PROBLEM REQUIREMENTS: Once the line containing "業務時間外に勉強したくないの" is found in the entries below, restate it and each following line word for word, stopping after the line containing "[Life is beautiful](https://satoshi.blogs.com/life/)".

(Stored data)
- - - -

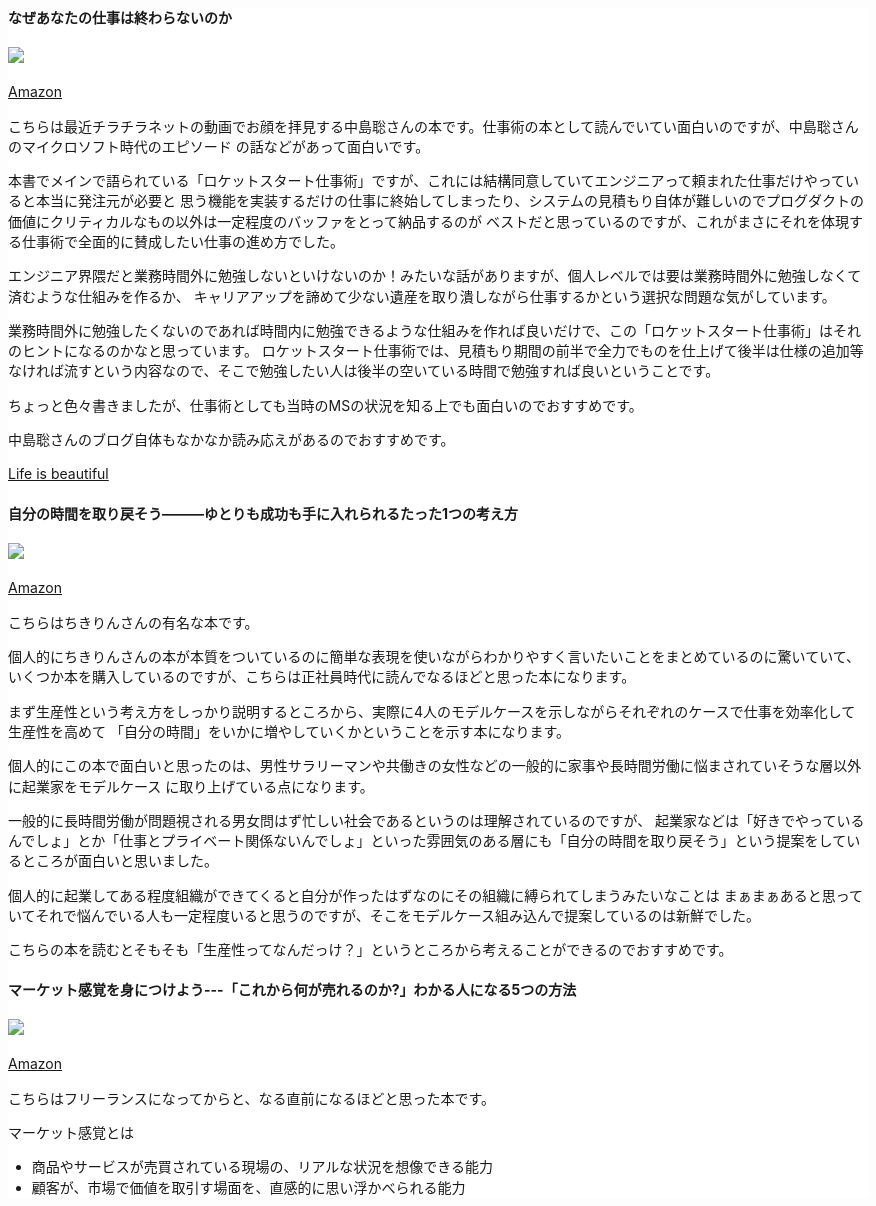 #### なぜあなたの仕事は終わらないのか

<a href="https://www.amazon.co.jp/%E3%81%AA%E3%81%9C%E3%80%81%E3%81%82%E3%81%AA%E3%81%9F%E3%81%AE%E4%BB%95%E4%BA%8B%E3%81%AF%E7%B5%82%E3%82%8F%E3%82%89%E3%81%AA%E3%81%84%E3%81%AE%E3%81%8B-%E3%82%B9%E3%83%94%E3%83%BC%E3%83%89%E3%81%AF%E6%9C%80%E5%BC%B7%E3%81%AE%E6%AD%A6%E5%99%A8%E3%81%A7%E3%81%82%E3%82%8B-%E4%B8%AD%E5%B3%B6%E8%81%A1/dp/4905073413/ref=as_li_ss_il?__mk_ja_JP=%E3%82%AB%E3%82%BF%E3%82%AB%E3%83%8A&crid=24PQXE7H9JDED&keywords=%E3%81%AA%E3%81%9C%E3%81%82%E3%81%AA%E3%81%9F%E3%81%AE%E4%BB%95%E4%BA%8B%E3%81%AF%E7%B5%82%E3%82%8F%E3%82%89%E3%81%AA%E3%81%84%E3%81%AE%E3%81%8B&qid=1569134638&s=books&sprefix=%E3%81%AA%E3%81%9C%E3%81%82%E3%81%AA%E3%81%9F%E3%81%AE,stripbooks,282&sr=1-1&linkCode=li2&tag=llg01-22&linkId=114689e1777fa3d7a398f6b58a054690&language=ja_JP" target="_blank"><img border="0" src="//ws-fe.amazon-adsystem.com/widgets/q?_encoding=UTF8&ASIN=4905073413&Format=_SL160_&ID=AsinImage&MarketPlace=JP&ServiceVersion=20070822&WS=1&tag=llg01-22&language=ja_JP" ></a><img src="https://ir-jp.amazon-adsystem.com/e/ir?t=llg01-22&language=ja_JP&l=li2&o=9&a=4905073413" width="1" height="1" border="0" alt="" style="border:none !important; margin:0px !important;" />

<a href="https://amzn.to/30lVRxu">Amazon</a>

こちらは最近チラチラネットの動画でお顔を拝見する中島聡さんの本です。仕事術の本として読んでいてい面白いのですが、中島聡さんのマイクロソフト時代のエピソード
の話などがあって面白いです。

本書でメインで語られている「ロケットスタート仕事術」ですが、これには結構同意していてエンジニアって頼まれた仕事だけやっていると本当に発注元が必要と
思う機能を実装するだけの仕事に終始してしまったり、システムの見積もり自体が難しいのでプログダクトの価値にクリティカルなもの以外は一定程度のバッファをとって納品するのが
ベストだと思っているのですが、これがまさにそれを体現する仕事術で全面的に賛成したい仕事の進め方でした。

エンジニア界隈だと業務時間外に勉強しないといけないのか！みたいな話がありますが、個人レベルでは要は業務時間外に勉強しなくて済むような仕組みを作るか、
キャリアアップを諦めて少ない遺産を取り潰しながら仕事するかという選択な問題な気がしています。

業務時間外に勉強したくないのであれば時間内に勉強できるような仕組みを作れば良いだけで、この「ロケットスタート仕事術」はそれのヒントになるのかなと思っています。
ロケットスタート仕事術では、見積もり期間の前半で全力でものを仕上げて後半は仕様の追加等なければ流すという内容なので、そこで勉強したい人は後半の空いている時間で勉強すれば良いということです。

ちょっと色々書きましたが、仕事術としても当時のMSの状況を知る上でも面白いのでおすすめです。

中島聡さんのブログ自体もなかなか読み応えがあるのでおすすめです。

[Life is beautiful](https://satoshi.blogs.com/life/)

#### 自分の時間を取り戻そう―――ゆとりも成功も手に入れられるたった1つの考え方

<a href="https://www.amazon.co.jp/%E8%87%AA%E5%88%86%E3%81%AE%E6%99%82%E9%96%93%E3%82%92%E5%8F%96%E3%82%8A%E6%88%BB%E3%81%9D%E3%81%86%E2%80%95%E2%80%95%E2%80%95%E3%82%86%E3%81%A8%E3%82%8A%E3%82%82%E6%88%90%E5%8A%9F%E3%82%82%E6%89%8B%E3%81%AB%E5%85%A5%E3%82%8C%E3%82%89%E3%82%8C%E3%82%8B%E3%81%9F%E3%81%A3%E3%81%9F1%E3%81%A4%E3%81%AE%E8%80%83%E3%81%88%E6%96%B9-%E3%81%A1%E3%81%8D%E3%82%8A%E3%82%93/dp/4478101558/ref=as_li_ss_il?__mk_ja_JP=%E3%82%AB%E3%82%BF%E3%82%AB%E3%83%8A&keywords=%E8%87%AA%E5%88%86%E3%81%AE%E6%99%82%E9%96%93%E3%82%92%E5%8F%96%E3%82%8A%E6%88%BB%E3%81%9D%E3%81%86&qid=1569134700&s=books&sr=1-1&linkCode=li2&tag=llg01-22&linkId=f16cb65de51f4abbdb6a035a990f2048&language=ja_JP" target="_blank"><img border="0" src="//ws-fe.amazon-adsystem.com/widgets/q?_encoding=UTF8&ASIN=4478101558&Format=_SL160_&ID=AsinImage&MarketPlace=JP&ServiceVersion=20070822&WS=1&tag=llg01-22&language=ja_JP" ></a><img src="https://ir-jp.amazon-adsystem.com/e/ir?t=llg01-22&language=ja_JP&l=li2&o=9&a=4478101558" width="1" height="1" border="0" alt="" style="border:none !important; margin:0px !important;" />

<a href="https://amzn.to/30CmL07">Amazon</a>

こちらはちきりんさんの有名な本です。

個人的にちきりんさんの本が本質をついているのに簡単な表現を使いながらわかりやすく言いたいことをまとめているのに驚いていて、
いくつか本を購入しているのですが、こちらは正社員時代に読んでなるほどと思った本になります。

まず生産性という考え方をしっかり説明するところから、実際に4人のモデルケースを示しながらそれぞれのケースで仕事を効率化して生産性を高めて
「自分の時間」をいかに増やしていくかということを示す本になります。

個人的にこの本で面白いと思ったのは、男性サラリーマンや共働きの女性などの一般的に家事や長時間労働に悩まされていそうな層以外に起業家をモデルケース
に取り上げている点になります。

一般的に長時間労働が問題視される男女問はず忙しい社会であるというのは理解されているのですが、
起業家などは「好きでやっているんでしょ」とか「仕事とプライベート関係ないんでしょ」といった雰囲気のある層にも「自分の時間を取り戻そう」という提案をしているところが面白いと思いました。

個人的に起業してある程度組織ができてくると自分が作ったはずなのにその組織に縛られてしまうみたいなことは
まぁまぁあると思っていてそれで悩んでいる人も一定程度いると思うのですが、そこをモデルケース組み込んで提案しているのは新鮮でした。

こちらの本を読むとそもそも「生産性ってなんだっけ？」というところから考えることができるのでおすすめです。

#### マーケット感覚を身につけよう---「これから何が売れるのか?」わかる人になる5つの方法

<a href="https://www.amazon.co.jp/%E3%83%9E%E3%83%BC%E3%82%B1%E3%83%83%E3%83%88%E6%84%9F%E8%A6%9A%E3%82%92%E8%BA%AB%E3%81%AB%E3%81%A4%E3%81%91%E3%82%88%E3%81%86-%E3%80%8C%E3%81%93%E3%82%8C%E3%81%8B%E3%82%89%E4%BD%95%E3%81%8C%E5%A3%B2%E3%82%8C%E3%82%8B%E3%81%AE%E3%81%8B-%E3%80%8D%E3%82%8F%E3%81%8B%E3%82%8B%E4%BA%BA%E3%81%AB%E3%81%AA%E3%82%8B5%E3%81%A4%E3%81%AE%E6%96%B9%E6%B3%95-%E3%81%A1%E3%81%8D%E3%82%8A%E3%82%93/dp/4478064784/ref=as_li_ss_il?__mk_ja_JP=%E3%82%AB%E3%82%BF%E3%82%AB%E3%83%8A&crid=1ZC9X2DWBBWYG&keywords=%E3%83%9E%E3%83%BC%E3%82%B1%E3%83%83%E3%83%88%E6%84%9F%E8%A6%9A%E3%82%92%E8%BA%AB%E3%81%AB%E3%81%A4%E3%81%91%E3%82%88%E3%81%86&qid=1569134752&s=books&sprefix=%E3%83%9E%E3%83%BC%E3%82%B1%E3%83%83%E3%83%88%E6%84%9F%E8%A6%9A%E3%82%92,stripbooks,261&sr=1-1&linkCode=li2&tag=llg01-22&linkId=fb34b7c50ed93a3d6b8a8630501655a6&language=ja_JP" target="_blank"><img border="0" src="//ws-fe.amazon-adsystem.com/widgets/q?_encoding=UTF8&ASIN=4478064784&Format=_SL160_&ID=AsinImage&MarketPlace=JP&ServiceVersion=20070822&WS=1&tag=llg01-22&language=ja_JP" ></a><img src="https://ir-jp.amazon-adsystem.com/e/ir?t=llg01-22&language=ja_JP&l=li2&o=9&a=4478064784" width="1" height="1" border="0" alt="" style="border:none !important; margin:0px !important;" />

<a href="https://amzn.to/2V7S6qx">Amazon</a>

こちらはフリーランスになってからと、なる直前になるほどと思った本です。

マーケット感覚とは
* 商品やサービスが売買されている現場の、リアルな状況を想像できる能力
* 顧客が、市場で価値を取引す場面を、直感的に思い浮かべられる能力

- - - -

TASK OUTPUT:
業務時間外に勉強したくないのであれば時間内に勉強できるような仕組みを作れば良いだけで、この「ロケットスタート仕事術」はそれのヒントになるのかなと思っています。
ロケットスタート仕事術では、見積もり期間の前半で全力でものを仕上げて後半は仕様の追加等なければ流すという内容なので、そこで勉強したい人は後半の空いている時間で勉強すれば良いということです。

ちょっと色々書きましたが、仕事術としても当時のMSの状況を知る上でも面白いのでおすすめです。

中島聡さんのブログ自体もなかなか読み応えがあるのでおすすめです。

[Life is beautiful](https://satoshi.blogs.com/life/)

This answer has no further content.